Task to complete
For this exercise, copy each line of the records that contains the word "then".

Records from a collection:
--- START ---

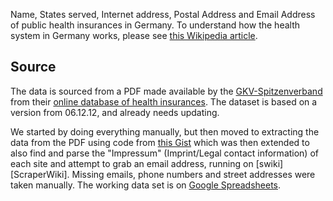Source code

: Name, States served, Internet address, Postal Address and Email Address of
public health insurances in Germany. To understand how the health system
in Germany works, please see [this Wikipedia article][wikipedia].

## Source

The data is sourced from a PDF made available by the [GKV-Spitzenverband][GKV]
from their [online database of health insurances][db]. The dataset is based on 
a version from 06.12.12, and already needs updating.

We started by doing everything manually, but then moved to extracting the data 
from the PDF using code from [this Gist][gist] which was then extended
to also find and parse the "Impressum" (Imprint/Legal contact information) of each site
and attempt to grab an email address, running on [swiki][ScraperWiki].
Missing emails, phone numbers and street addresses 
were taken manually. The working data set is on [Google Spreadsheets][gss].

[wikipedia]: http://en.wikipedia.org/wiki/Healthcare_in_Germany
[GKV]: http://www.gkv-spitzenverband.de/
[db]: http://www.gkv-spitzenverband.de/krankenversicherung/krankenversicherung_grundprinzipien/alle_gesetzlichen_krankenkassen/alle_gesetzlichen_krankenkassen.jsp
[gist]: https://gist.github.com/psychemedia/5800840
[gss]: https://docs.google.com/spreadsheet/ccc?key=0Ak6K0pSAyW1gdE0tWGtFam9FdXB1TFUyM2I3bzVZSXc
[swiki]: https://scraperwiki.com/‎


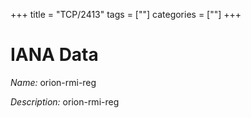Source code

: +++
title = "TCP/2413"
tags = [""]
categories = [""]
+++

# IANA Data

_Name:_ orion-rmi-reg

_Description:_ orion-rmi-reg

--- END ---

Exercise output
We started by doing everything manually, but then moved to extracting the data 
from the PDF using code from [this Gist][gist] which was then extended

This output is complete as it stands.